A otimização é simples de entender. Primeiro, eliminamos o teste i <= 0, pois i é inicializado com a constante 0 e só é incrementado[6]. Mas a principal melhoria consiste em mover para fora do loop, condições que sabemos ser invariantes em relação ao loop. Se tivermos, por exemplo, size==10 e arr.length==5, isto sempre irá gerar uma exceção, pois o loop não altera size nem arr.length. Compiladores de outras linguagens que exigem verificação de índices têm feito esse tipo de otimização desde tempos imemoriais (bem, pelo menos desde o Fortran nos anos 60).

O problema é que o Java, como de costume, é mais exigente que as outras linguagens. Ele requer que as exceções de runtime sejam geradas de forma precisa, sem efeitos colaterais sobre o comportamento do programa. Então, se arr tem cinco elementos, mas a variável size manda contar até 10, o único comportamento aceito é executar as cinco primeiras iterações do loop, que modificam os elementos arr[0]..arr[4], e só então gerar um ArrayIndexOutOfBoundsException(5).

Isso significa que a otimização acima é ilegal em Java: não podemos gerar a exceção logo no começo do loop, mesmo tendo certeza que o loop contém um erro de índice, e até sabendo o valor de índice que causará o problema. Observe que a alteração dos elementos válidos do loop (antes da exceção) é um "efeito colateral" irreversível, pois o lançamento da exceção não desfaz as alterações no array. Seria também possível escrever um programa que captura a exceção e utiliza os resultados parciais (aqueles primeiros cinco elementos modificados de arr).

Pessoas ainda não completamente sintonizadas com o espírito do Java reclamam destas regras, que parecem floreios com pouco uso prático: de que adianta executar metade de um loop bichado, só para suportar técnicas de programação "sujas", como algoritmos que dependem da captura de exceções em tempo de execução?
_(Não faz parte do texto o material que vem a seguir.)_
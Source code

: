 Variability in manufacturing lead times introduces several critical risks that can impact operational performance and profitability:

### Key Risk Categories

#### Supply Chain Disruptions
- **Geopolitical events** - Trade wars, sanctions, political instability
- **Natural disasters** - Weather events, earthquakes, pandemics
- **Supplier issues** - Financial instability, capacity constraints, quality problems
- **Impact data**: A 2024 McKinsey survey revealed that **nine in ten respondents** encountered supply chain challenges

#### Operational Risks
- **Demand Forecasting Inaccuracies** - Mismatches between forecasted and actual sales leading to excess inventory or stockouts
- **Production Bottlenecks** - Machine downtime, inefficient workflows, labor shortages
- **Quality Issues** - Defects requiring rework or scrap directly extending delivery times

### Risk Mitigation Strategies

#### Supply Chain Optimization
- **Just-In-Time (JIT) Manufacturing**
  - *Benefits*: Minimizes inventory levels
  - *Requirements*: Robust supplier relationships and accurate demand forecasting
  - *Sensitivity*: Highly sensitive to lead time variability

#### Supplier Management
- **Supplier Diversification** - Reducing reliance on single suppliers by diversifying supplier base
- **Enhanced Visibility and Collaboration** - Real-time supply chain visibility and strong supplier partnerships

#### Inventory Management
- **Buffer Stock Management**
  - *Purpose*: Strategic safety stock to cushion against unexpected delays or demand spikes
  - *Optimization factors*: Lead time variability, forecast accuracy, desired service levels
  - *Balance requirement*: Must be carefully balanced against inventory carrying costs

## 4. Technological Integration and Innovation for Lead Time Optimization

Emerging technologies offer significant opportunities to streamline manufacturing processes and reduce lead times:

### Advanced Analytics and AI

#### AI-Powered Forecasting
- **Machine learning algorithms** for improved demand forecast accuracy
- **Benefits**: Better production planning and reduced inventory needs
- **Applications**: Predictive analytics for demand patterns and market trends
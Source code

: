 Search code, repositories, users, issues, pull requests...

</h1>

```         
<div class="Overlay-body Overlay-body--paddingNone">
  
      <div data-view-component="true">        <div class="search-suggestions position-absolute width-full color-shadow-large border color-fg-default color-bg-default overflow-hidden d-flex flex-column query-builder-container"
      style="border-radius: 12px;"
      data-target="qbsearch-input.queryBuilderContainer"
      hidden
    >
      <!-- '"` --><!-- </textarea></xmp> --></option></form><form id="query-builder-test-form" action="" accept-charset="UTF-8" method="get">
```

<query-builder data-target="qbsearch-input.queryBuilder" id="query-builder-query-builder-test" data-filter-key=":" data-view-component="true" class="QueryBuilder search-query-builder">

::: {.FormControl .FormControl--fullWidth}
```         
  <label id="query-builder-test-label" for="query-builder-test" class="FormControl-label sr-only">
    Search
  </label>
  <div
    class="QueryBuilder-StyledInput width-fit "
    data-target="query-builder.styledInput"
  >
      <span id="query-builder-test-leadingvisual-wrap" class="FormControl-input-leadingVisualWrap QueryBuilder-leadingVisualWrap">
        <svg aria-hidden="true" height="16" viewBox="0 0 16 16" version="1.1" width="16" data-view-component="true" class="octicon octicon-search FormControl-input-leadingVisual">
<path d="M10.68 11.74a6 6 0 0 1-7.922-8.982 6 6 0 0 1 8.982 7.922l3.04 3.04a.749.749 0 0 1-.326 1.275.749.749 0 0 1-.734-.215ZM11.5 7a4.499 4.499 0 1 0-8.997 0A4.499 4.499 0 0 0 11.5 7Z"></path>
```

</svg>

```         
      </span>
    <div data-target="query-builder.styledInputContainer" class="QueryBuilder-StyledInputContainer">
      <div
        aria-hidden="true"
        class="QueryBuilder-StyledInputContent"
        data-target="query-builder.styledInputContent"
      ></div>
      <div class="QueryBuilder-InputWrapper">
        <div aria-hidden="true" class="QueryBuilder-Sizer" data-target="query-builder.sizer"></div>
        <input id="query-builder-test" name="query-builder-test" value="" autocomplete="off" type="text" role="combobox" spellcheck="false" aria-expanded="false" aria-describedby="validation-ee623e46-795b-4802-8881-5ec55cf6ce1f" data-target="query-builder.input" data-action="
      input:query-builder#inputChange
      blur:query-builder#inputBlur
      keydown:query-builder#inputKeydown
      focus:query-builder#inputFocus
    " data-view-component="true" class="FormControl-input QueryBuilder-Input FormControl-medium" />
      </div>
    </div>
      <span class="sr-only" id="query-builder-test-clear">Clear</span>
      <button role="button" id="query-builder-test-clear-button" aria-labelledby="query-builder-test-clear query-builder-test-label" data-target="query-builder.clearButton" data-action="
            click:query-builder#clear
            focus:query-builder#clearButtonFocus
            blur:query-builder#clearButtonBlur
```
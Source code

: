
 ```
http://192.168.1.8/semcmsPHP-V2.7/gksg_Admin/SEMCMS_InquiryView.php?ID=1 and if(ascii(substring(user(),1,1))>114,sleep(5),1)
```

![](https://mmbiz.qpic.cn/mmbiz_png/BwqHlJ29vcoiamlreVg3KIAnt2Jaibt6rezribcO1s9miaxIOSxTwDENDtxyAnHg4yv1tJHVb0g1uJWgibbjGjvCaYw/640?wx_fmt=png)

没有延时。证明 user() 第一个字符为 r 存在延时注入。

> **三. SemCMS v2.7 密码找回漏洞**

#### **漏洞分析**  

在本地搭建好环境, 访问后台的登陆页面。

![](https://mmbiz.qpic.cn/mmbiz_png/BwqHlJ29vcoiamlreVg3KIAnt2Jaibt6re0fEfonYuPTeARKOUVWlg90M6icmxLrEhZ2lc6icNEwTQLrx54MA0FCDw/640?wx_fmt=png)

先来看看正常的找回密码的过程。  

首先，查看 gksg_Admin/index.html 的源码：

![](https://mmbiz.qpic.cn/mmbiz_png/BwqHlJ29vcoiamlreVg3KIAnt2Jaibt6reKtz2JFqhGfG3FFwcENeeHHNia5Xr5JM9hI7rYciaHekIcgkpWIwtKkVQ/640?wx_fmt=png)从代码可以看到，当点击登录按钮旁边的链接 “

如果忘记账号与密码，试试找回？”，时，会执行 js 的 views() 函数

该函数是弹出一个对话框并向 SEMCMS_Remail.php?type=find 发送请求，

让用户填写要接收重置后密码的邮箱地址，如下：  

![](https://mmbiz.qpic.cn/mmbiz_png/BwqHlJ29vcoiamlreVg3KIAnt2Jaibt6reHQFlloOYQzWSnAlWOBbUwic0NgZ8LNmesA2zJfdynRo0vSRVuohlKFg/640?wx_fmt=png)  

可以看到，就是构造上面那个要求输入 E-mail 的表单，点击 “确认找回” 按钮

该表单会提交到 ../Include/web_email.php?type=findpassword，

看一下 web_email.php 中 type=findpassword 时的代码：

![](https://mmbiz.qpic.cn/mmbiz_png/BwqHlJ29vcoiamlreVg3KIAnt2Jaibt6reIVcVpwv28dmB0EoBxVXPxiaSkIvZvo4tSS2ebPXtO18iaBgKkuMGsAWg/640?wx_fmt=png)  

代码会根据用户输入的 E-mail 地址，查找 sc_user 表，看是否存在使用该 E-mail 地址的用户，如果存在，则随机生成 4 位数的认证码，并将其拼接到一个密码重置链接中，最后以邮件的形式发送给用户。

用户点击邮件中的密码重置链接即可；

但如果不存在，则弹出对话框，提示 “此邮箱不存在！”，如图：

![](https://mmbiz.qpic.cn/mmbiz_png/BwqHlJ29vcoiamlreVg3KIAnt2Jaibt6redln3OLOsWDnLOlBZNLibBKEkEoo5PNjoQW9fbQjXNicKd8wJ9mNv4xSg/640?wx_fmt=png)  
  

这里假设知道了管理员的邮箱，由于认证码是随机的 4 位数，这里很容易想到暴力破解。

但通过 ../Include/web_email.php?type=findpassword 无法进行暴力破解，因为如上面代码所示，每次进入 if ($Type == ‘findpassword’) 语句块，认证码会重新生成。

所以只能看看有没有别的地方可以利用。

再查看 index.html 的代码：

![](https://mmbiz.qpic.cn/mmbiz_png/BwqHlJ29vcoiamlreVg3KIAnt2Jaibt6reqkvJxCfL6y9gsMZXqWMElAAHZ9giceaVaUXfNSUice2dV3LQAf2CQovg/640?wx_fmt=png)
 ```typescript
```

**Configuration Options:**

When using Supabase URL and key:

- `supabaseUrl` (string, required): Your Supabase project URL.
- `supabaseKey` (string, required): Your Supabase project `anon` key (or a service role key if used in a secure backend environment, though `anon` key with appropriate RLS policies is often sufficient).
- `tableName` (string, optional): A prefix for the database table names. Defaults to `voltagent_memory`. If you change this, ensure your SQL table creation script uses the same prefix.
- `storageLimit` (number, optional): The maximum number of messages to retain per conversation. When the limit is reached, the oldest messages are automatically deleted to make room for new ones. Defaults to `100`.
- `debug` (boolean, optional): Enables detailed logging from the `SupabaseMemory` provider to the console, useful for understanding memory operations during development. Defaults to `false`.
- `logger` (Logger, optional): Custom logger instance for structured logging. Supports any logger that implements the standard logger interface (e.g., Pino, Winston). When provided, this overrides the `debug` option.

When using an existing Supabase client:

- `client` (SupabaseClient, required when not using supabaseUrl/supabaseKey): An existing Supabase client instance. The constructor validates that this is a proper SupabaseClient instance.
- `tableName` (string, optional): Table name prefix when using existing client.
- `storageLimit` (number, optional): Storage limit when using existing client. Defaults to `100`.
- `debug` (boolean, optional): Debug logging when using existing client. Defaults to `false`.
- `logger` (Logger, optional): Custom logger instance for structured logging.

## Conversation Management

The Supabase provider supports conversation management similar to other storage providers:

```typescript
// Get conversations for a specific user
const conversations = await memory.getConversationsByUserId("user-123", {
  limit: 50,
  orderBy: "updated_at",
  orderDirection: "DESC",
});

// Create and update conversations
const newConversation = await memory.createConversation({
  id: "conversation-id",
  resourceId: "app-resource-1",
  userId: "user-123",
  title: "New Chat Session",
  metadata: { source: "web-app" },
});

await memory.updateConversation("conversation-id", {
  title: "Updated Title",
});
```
Mas é preciso se ter uma visão mais ampla, considerando novamente os princípios do Java. Um deles é a portabilidade: não adianta termos um bytecode portável e bibliotecas portáveis, se nosso código puder exibir variações sutis de comportamento (até na mesma JVM e mesma plataforma!) devido à ação fortuita e arbitrária do compilador.

A solução é continuar tentando, trabalhando cada vez mais:

if (size >= arr.length) { // versão lenta:

  for (int i = 0; i < arr.length; ++i) {

    if (i > size) throw new IllegalArgumentException();

    arr[i] *= k;

}

else { // versão rápida:

    for (int i = 0; i < arr.length; ++i) {

      arr[i] *= k;

}

Esta otimização é conhecida como versionamento. O otimizador gera duas cópias do loop: uma "versão rápida" que não faz verificação de índice, mas que só pode ser usada quando se tem a certeza que nenhuma exceção será gerada; e uma "versão lenta", executada no caso de exceção. Uma condição inserida pelo compilador determina, em tempo de execução, qual versão será usada.